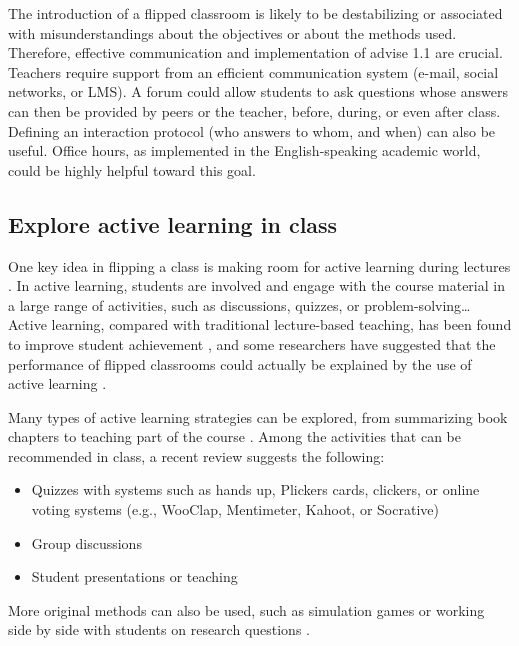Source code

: \documentclass[10pt,letterpaper]{article}
\begin{document}
The introduction of a flipped classroom is likely to be destabilizing or associated with misunderstandings about the objectives or about the methods used. Therefore, effective communication \cite{lo_critical_2017} and implementation of advise 1.1 are crucial. 
Teachers require support from an efficient communication system (e-mail, social networks, or LMS). 
A forum could allow students to ask questions whose answers can then be provided by peers  or the teacher, before, during, or even after class. Defining an interaction protocol (who answers to whom, and when) can also be useful. 
Office hours, as implemented in the English-speaking academic world, could be highly helpful toward this goal.


\subsection{Explore active learning in class}

One key idea in flipping a class is making room for active learning during lectures \cite{delozier_flipped_2017}.
In active learning, students are involved and engage with the course material in a large range of activities, such as discussions, quizzes, or problem-solving\ldots{} 
Active learning, compared with traditional lecture-based teaching, has been found to improve student achievement \cite{freeman_reply_2014}, and some researchers have suggested that the performance of flipped classrooms 
could actually be explained by the use of active learning \cite{jensen_improvements_2015}.

Many types of active learning strategies can be explored, from summarizing book chapters to teaching part of the course \cite{fiorella_eight_2016}. Among the activities that can be recommended in class, a recent review \cite{delozier_flipped_2017} suggests the following:

\begin{itemize}

\item Quizzes with systems such as hands up, Plickers cards, clickers, 
or online voting systems (e.g., WooClap, Mentimeter, Kahoot, or Socrative)

\item Group discussions

\item Student presentations or teaching

\end{itemize}


More original methods can also be used, such as simulation games \cite{taly2019molecular} or working side by side 
with students on research questions \cite{mazzanti2017can}. 
\end{document}
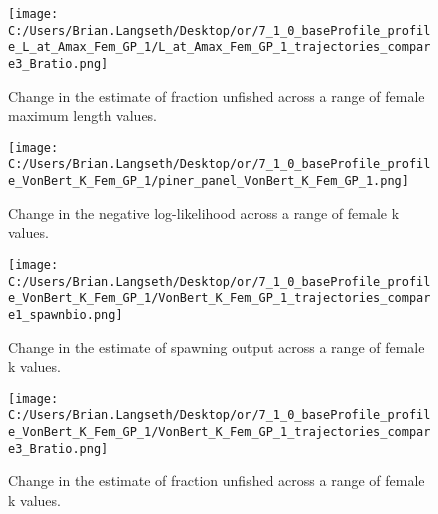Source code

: \documentclass[11pt,
  english,
  a4paper,
]{article}
\begin{document}
\tagmcend\tagstructend


\begin{figure}
\centering
\texttt{[image: C:/Users/Brian.Langseth/Desktop/or/7\_1\_0\_baseProfile\_profile\_L\_at\_Amax\_Fem\_GP\_1/L\_at\_Amax\_Fem\_GP\_1\_trajectories\_compare3\_Bratio.png]}
\caption{Change in the estimate of fraction unfished across a range of female maximum length values.\label{fig:linf-depl}}
\end{figure}

\tagmcend\tagstructend


\begin{figure}
\centering
\texttt{[image: C:/Users/Brian.Langseth/Desktop/or/7\_1\_0\_baseProfile\_profile\_VonBert\_K\_Fem\_GP\_1/piner\_panel\_VonBert\_K\_Fem\_GP\_1.png]}
\caption{Change in the negative log-likelihood across a range of female k values.\label{fig:k-profile}}
\end{figure}

\tagmcend\tagstructend


\begin{figure}
\centering
\texttt{[image: C:/Users/Brian.Langseth/Desktop/or/7\_1\_0\_baseProfile\_profile\_VonBert\_K\_Fem\_GP\_1/VonBert\_K\_Fem\_GP\_1\_trajectories\_compare1\_spawnbio.png]}
\caption{Change in the estimate of spawning output across a range of female k values.\label{fig:k-ssb}}
\end{figure}

\tagmcend\tagstructend


\begin{figure}
\centering
\texttt{[image: C:/Users/Brian.Langseth/Desktop/or/7\_1\_0\_baseProfile\_profile\_VonBert\_K\_Fem\_GP\_1/VonBert\_K\_Fem\_GP\_1\_trajectories\_compare3\_Bratio.png]}
\caption{Change in the estimate of fraction unfished across a range of female k values.\label{fig:k-depl}}
\end{figure}
\end{document}
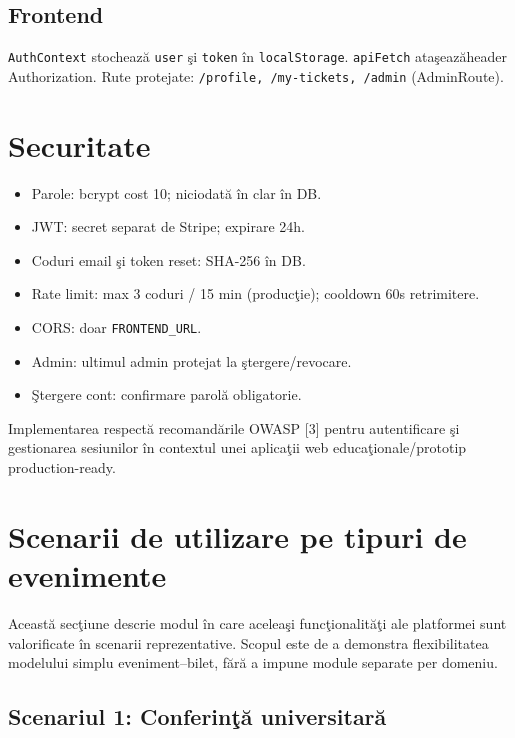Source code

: \subsection{Frontend}

\texttt{AuthContext} stocheaz\u a \texttt{user} \c si \texttt{token} \^in \texttt{localStorage}. \texttt{apiFetch} \linebreak ata\c seaz\u aheader Authorization. Rute protejate: \texttt{/profile, /my-tickets, /admin} (AdminRoute).



\section{Securitate}

\begin{itemize}
	\item Parole: bcrypt cost 10; niciodat\u a \^in clar \^in DB.
	\item JWT: secret separat de Stripe; expirare 24h.
	\item Coduri email \c si token reset: SHA-256 \^in DB.
	\item Rate limit: max 3 coduri / 15 min (produc\c tie); cooldown 60s retrimitere.
	\item CORS: doar \texttt{FRONTEND\_URL}.
	\item Admin: ultimul admin protejat la \c stergere/revocare.
	\item \c Stergere cont: confirmare parol\u a obligatorie.
\end{itemize}

Implementarea respect\u a recomand\u arile OWASP [3] pentru autentificare \c si gestionarea sesiunilor \^in contextul unei aplica\c tii web educa\c tionale/prototip production-ready.

\section{Scenarii de utilizare pe tipuri de evenimente}

Aceast\u a sec\c tiune descrie modul \^in care acelea\c si func\c tionalit\u a\c ti ale platformei sunt valorificate \^in scenarii reprezentative. Scopul este de a demonstra flexibilitatea modelului simplu eveniment--bilet, f\u ar\u a a impune module separate per domeniu.

\subsection{Scenariul 1: Conferin\c t\u a universitar\u a}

* [Directions for this task]:
In the copy, omit the pictures and reproduce every entry exactly.

* [Written answer]:
Source code

: \documentclass[10pt,letterpaper]{article}
\begin{document}
The introduction of a flipped classroom is likely to be destabilizing or associated with misunderstandings about the objectives or about the methods used. Therefore, effective communication \cite{lo_critical_2017} and implementation of advise 1.1 are crucial. 
Teachers require support from an efficient communication system (e-mail, social networks, or LMS). 
A forum could allow students to ask questions whose answers can then be provided by peers  or the teacher, before, during, or even after class. Defining an interaction protocol (who answers to whom, and when) can also be useful. 
Office hours, as implemented in the English-speaking academic world, could be highly helpful toward this goal.


\subsection{Explore active learning in class}

One key idea in flipping a class is making room for active learning during lectures \cite{delozier_flipped_2017}.
In active learning, students are involved and engage with the course material in a large range of activities, such as discussions, quizzes, or problem-solving\ldots{} 
Active learning, compared with traditional lecture-based teaching, has been found to improve student achievement \cite{freeman_reply_2014}, and some researchers have suggested that the performance of flipped classrooms 
could actually be explained by the use of active learning \cite{jensen_improvements_2015}.

Many types of active learning strategies can be explored, from summarizing book chapters to teaching part of the course \cite{fiorella_eight_2016}. Among the activities that can be recommended in class, a recent review \cite{delozier_flipped_2017} suggests the following:

\begin{itemize}

\item Quizzes with systems such as hands up, Plickers cards, clickers, 
or online voting systems (e.g., WooClap, Mentimeter, Kahoot, or Socrative)

\item Group discussions

\item Student presentations or teaching

\end{itemize}


More original methods can also be used, such as simulation games \cite{taly2019molecular} or working side by side 
with students on research questions \cite{mazzanti2017can}. 
\end{document}
Source code

: \documentclass[11pt,
  english,
  a4paper,
]{article}
\begin{document}
\tagmcend\tagstructend


\begin{figure}
\centering
\texttt{[image: C:/Users/Brian.Langseth/Desktop/or/7\_1\_0\_baseProfile\_profile\_L\_at\_Amax\_Fem\_GP\_1/L\_at\_Amax\_Fem\_GP\_1\_trajectories\_compare3\_Bratio.png]}
\caption{Change in the estimate of fraction unfished across a range of female maximum length values.\label{fig:linf-depl}}
\end{figure}

\tagmcend\tagstructend


\begin{figure}
\centering
\texttt{[image: C:/Users/Brian.Langseth/Desktop/or/7\_1\_0\_baseProfile\_profile\_VonBert\_K\_Fem\_GP\_1/piner\_panel\_VonBert\_K\_Fem\_GP\_1.png]}
\caption{Change in the negative log-likelihood across a range of female k values.\label{fig:k-profile}}
\end{figure}

\tagmcend\tagstructend


\begin{figure}
\centering
\texttt{[image: C:/Users/Brian.Langseth/Desktop/or/7\_1\_0\_baseProfile\_profile\_VonBert\_K\_Fem\_GP\_1/VonBert\_K\_Fem\_GP\_1\_trajectories\_compare1\_spawnbio.png]}
\caption{Change in the estimate of spawning output across a range of female k values.\label{fig:k-ssb}}
\end{figure}

\tagmcend\tagstructend


\begin{figure}
\centering
\texttt{[image: C:/Users/Brian.Langseth/Desktop/or/7\_1\_0\_baseProfile\_profile\_VonBert\_K\_Fem\_GP\_1/VonBert\_K\_Fem\_GP\_1\_trajectories\_compare3\_Bratio.png]}
\caption{Change in the estimate of fraction unfished across a range of female k values.\label{fig:k-depl}}
\end{figure}
\end{document}
Source code

: \subsection{Frontend}

\texttt{AuthContext} stocheaz\u a \texttt{user} \c si \texttt{token} \^in \texttt{localStorage}. \texttt{apiFetch} \linebreak ata\c seaz\u aheader Authorization. Rute protejate: \texttt{/profile, /my-tickets, /admin} (AdminRoute).



\section{Securitate}

\begin{itemize}
	\item Parole: bcrypt cost 10; niciodat\u a \^in clar \^in DB.
	\item JWT: secret separat de Stripe; expirare 24h.
	\item Coduri email \c si token reset: SHA-256 \^in DB.
	\item Rate limit: max 3 coduri / 15 min (produc\c tie); cooldown 60s retrimitere.
	\item CORS: doar \texttt{FRONTEND\_URL}.
	\item Admin: ultimul admin protejat la \c stergere/revocare.
	\item \c Stergere cont: confirmare parol\u a obligatorie.
\end{itemize}

Implementarea respect\u a recomand\u arile OWASP [3] pentru autentificare \c si gestionarea sesiunilor \^in contextul unei aplica\c tii web educa\c tionale/prototip production-ready.

\section{Scenarii de utilizare pe tipuri de evenimente}

Aceast\u a sec\c tiune descrie modul \^in care acelea\c si func\c tionalit\u a\c ti ale platformei sunt valorificate \^in scenarii reprezentative. Scopul este de a demonstra flexibilitatea modelului simplu eveniment--bilet, f\u ar\u a a impune module separate per domeniu.

\subsection{Scenariul 1: Conferin\c t\u a universitar\u a}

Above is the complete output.